Wherever "variance" shows up in the records below, copy the whole line.

§ **Provided information**
++++++++
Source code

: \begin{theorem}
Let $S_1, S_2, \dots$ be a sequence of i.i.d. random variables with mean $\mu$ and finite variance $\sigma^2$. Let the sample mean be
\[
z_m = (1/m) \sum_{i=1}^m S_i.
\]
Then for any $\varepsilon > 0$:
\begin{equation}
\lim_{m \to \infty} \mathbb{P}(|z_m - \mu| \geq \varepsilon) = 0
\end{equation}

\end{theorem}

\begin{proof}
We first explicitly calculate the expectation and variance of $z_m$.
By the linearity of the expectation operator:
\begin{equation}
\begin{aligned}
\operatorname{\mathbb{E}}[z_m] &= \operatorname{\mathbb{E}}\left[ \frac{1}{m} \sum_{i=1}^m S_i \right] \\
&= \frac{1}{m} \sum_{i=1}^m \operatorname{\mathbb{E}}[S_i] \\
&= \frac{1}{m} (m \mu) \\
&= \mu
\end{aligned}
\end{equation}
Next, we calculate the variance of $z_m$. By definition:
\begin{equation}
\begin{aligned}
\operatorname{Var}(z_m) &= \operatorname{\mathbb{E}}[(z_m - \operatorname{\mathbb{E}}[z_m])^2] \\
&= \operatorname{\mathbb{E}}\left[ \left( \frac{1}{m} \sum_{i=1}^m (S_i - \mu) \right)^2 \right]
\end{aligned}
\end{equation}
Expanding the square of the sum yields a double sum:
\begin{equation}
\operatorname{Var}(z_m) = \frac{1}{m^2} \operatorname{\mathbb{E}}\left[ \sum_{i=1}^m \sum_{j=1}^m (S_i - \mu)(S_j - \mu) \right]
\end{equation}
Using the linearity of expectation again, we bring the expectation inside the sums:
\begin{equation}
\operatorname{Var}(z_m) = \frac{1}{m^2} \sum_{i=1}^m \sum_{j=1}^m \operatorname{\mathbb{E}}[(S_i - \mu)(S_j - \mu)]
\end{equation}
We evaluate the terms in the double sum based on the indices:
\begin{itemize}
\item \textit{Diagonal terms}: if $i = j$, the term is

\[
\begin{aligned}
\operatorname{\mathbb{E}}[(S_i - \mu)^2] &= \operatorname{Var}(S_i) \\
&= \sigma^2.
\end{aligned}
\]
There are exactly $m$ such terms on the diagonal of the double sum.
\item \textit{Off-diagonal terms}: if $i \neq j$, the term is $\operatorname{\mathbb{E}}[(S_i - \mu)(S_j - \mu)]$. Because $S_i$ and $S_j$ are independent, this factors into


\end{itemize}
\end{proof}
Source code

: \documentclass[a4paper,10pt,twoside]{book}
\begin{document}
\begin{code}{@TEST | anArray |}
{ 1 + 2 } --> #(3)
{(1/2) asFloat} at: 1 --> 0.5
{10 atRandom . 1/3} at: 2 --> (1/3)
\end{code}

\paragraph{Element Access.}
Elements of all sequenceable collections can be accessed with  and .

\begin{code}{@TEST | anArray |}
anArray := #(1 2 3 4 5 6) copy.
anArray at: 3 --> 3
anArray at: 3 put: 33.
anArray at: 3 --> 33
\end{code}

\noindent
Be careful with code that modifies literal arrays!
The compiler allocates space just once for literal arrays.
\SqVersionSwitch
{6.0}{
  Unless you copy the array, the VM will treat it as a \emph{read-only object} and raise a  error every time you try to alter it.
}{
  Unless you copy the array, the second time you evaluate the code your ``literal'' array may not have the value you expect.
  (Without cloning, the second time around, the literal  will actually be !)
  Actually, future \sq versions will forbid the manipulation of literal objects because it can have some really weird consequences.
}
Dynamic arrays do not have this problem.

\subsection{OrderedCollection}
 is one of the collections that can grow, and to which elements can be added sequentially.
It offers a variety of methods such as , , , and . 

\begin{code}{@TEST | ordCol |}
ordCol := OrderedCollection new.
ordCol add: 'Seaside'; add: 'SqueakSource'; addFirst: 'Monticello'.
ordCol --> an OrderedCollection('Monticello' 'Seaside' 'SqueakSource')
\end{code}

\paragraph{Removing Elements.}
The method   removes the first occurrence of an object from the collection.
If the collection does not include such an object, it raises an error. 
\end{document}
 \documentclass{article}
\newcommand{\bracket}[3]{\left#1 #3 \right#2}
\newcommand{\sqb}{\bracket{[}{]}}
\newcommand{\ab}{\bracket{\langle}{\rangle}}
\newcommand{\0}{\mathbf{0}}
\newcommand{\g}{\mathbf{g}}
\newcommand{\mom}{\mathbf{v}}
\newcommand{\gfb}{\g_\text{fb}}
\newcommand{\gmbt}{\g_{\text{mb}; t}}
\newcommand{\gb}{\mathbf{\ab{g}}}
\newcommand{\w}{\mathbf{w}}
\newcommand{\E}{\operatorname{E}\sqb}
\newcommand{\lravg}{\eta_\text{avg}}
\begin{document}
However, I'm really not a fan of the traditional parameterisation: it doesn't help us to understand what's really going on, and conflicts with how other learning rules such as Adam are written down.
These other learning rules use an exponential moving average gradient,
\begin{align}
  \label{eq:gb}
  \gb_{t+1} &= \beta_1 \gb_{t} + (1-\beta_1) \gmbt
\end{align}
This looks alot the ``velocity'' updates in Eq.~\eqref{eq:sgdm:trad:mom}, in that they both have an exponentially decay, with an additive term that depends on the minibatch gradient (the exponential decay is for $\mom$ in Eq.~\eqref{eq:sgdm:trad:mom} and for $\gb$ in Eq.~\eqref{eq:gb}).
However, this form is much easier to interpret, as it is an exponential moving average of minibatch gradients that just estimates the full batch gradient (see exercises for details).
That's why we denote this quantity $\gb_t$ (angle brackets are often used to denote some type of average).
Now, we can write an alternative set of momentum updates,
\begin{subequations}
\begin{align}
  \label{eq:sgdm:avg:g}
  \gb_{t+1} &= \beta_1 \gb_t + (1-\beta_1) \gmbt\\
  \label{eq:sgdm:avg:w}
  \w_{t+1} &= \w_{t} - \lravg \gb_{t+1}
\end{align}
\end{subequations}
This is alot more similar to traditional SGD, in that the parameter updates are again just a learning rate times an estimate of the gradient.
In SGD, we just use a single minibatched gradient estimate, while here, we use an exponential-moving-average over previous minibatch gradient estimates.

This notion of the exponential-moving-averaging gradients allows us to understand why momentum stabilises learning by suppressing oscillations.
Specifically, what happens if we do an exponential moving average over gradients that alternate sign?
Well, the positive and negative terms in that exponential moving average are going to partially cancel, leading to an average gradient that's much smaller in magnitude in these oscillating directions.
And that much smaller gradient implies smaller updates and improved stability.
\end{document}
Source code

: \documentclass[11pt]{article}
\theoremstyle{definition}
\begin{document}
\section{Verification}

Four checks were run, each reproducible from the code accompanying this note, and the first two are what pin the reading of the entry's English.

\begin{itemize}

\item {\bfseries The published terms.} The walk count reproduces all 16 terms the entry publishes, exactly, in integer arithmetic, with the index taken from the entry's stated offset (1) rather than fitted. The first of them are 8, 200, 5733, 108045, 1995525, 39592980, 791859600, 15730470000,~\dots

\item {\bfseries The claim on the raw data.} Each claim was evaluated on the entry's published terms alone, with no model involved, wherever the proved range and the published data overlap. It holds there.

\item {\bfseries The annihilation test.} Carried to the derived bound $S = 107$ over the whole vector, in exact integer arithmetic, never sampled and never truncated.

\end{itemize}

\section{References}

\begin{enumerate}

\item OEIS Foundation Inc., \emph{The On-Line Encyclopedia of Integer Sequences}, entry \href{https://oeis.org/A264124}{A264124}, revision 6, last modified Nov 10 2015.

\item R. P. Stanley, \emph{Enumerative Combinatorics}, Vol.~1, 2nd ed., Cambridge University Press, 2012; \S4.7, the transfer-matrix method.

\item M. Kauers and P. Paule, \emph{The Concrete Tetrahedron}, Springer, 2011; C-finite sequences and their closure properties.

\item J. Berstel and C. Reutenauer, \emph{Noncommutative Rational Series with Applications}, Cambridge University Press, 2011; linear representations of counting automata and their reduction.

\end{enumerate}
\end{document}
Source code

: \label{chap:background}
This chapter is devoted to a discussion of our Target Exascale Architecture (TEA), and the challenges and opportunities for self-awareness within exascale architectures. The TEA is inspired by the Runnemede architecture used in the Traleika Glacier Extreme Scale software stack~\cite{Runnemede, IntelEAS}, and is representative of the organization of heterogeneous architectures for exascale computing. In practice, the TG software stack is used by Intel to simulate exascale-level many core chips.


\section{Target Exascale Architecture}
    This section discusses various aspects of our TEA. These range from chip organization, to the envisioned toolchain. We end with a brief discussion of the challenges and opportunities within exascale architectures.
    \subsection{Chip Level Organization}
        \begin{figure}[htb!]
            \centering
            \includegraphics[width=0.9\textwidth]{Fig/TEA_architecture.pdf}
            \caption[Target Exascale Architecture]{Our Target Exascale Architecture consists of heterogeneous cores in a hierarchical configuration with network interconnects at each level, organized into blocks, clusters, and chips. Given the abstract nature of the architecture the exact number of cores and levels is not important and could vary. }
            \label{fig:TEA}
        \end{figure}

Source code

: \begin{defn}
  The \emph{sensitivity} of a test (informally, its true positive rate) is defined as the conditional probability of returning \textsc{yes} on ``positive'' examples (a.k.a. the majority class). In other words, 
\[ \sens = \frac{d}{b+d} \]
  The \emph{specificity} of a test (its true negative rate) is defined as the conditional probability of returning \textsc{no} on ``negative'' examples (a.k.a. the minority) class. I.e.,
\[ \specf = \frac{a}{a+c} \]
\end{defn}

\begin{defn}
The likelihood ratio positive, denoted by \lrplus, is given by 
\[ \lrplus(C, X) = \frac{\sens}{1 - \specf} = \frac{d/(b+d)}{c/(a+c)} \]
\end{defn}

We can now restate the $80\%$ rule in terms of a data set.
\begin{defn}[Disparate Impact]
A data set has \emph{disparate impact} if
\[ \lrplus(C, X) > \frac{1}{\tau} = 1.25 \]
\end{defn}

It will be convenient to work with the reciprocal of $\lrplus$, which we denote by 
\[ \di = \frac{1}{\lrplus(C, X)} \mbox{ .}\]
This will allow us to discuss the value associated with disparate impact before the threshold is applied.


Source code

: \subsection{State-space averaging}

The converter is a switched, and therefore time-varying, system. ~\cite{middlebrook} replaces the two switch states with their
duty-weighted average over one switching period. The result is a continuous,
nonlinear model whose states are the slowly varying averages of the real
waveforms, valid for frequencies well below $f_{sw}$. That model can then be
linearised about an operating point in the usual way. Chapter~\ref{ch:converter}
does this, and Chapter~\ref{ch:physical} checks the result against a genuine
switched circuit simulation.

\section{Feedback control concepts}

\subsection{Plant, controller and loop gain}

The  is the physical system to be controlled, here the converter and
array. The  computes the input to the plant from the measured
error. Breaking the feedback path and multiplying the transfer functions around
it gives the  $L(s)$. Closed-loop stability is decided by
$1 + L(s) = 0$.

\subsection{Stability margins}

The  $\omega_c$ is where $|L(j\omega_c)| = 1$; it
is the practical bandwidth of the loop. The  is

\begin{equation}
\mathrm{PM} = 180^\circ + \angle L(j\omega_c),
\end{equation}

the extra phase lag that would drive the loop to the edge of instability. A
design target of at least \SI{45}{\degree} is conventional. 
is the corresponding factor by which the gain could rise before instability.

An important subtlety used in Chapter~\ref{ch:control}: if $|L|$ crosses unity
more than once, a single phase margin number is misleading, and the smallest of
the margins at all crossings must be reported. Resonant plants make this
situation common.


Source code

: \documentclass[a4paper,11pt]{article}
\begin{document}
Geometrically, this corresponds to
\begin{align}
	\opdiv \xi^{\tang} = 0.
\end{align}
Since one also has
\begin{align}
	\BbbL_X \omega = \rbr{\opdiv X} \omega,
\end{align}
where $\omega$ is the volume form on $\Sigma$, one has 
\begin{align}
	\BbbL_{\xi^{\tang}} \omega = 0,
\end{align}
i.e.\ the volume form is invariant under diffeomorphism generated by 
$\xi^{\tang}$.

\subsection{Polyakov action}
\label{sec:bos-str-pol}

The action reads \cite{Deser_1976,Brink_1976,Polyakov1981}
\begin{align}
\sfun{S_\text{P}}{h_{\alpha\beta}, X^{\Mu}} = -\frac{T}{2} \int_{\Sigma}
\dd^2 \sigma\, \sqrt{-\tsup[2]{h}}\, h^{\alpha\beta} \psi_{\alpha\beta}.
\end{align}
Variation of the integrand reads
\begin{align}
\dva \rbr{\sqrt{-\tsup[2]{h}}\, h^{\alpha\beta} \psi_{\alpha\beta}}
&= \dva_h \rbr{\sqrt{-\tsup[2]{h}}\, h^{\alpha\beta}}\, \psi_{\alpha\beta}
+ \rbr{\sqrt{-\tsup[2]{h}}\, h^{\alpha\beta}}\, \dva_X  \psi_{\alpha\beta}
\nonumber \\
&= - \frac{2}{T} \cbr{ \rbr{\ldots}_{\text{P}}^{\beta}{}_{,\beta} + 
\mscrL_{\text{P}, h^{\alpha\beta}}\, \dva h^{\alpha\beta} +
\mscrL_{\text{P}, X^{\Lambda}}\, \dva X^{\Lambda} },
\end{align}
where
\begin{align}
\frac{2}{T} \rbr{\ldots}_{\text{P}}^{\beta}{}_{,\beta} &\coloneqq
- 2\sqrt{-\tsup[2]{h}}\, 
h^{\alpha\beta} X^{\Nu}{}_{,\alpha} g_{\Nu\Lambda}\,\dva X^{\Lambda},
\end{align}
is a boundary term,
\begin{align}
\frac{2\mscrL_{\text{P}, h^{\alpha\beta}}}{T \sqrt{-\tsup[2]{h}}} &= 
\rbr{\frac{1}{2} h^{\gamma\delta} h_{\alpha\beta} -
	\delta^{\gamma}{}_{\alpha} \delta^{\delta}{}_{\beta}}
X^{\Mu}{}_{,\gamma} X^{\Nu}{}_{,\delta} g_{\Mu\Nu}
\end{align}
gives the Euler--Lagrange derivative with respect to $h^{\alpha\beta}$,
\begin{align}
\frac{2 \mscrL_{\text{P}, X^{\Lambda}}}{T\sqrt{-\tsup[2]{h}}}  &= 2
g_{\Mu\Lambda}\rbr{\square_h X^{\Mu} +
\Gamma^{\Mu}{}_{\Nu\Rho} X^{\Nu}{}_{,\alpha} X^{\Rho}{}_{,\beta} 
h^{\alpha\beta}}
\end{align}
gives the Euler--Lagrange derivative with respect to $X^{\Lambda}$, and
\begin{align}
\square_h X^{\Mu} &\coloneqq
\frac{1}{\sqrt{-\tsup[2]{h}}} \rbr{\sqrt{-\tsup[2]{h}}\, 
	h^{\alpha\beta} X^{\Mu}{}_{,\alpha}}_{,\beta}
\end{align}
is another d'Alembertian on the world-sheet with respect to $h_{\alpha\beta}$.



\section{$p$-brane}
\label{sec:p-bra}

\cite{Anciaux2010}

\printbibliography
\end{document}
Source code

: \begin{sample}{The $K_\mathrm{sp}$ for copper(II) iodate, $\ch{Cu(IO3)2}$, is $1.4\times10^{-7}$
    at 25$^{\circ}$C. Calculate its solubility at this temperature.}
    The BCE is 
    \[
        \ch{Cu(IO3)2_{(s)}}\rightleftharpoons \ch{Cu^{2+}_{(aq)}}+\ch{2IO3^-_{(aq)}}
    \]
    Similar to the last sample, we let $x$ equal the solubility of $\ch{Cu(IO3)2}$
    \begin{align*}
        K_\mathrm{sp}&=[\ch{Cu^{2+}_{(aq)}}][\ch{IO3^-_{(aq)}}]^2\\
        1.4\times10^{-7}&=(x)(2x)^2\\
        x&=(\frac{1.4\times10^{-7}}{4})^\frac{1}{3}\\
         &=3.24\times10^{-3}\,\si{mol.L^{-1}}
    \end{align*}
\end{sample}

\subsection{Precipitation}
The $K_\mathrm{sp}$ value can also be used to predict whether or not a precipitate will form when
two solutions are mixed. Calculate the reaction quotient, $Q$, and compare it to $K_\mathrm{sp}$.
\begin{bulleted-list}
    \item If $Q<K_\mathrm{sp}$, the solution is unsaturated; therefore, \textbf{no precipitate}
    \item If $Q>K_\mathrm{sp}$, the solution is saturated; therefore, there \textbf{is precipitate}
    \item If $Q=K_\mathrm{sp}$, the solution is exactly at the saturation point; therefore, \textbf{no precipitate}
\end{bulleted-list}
++++++++
§ **Problem solution**
Let $S_1, S_2, \dots$ be a sequence of i.i.d. random variables with mean $\mu$ and finite variance $\sigma^2$. Let the sample mean be
We first explicitly calculate the expectation and variance of $z_m$.
Next, we calculate the variance of $z_m$. By definition:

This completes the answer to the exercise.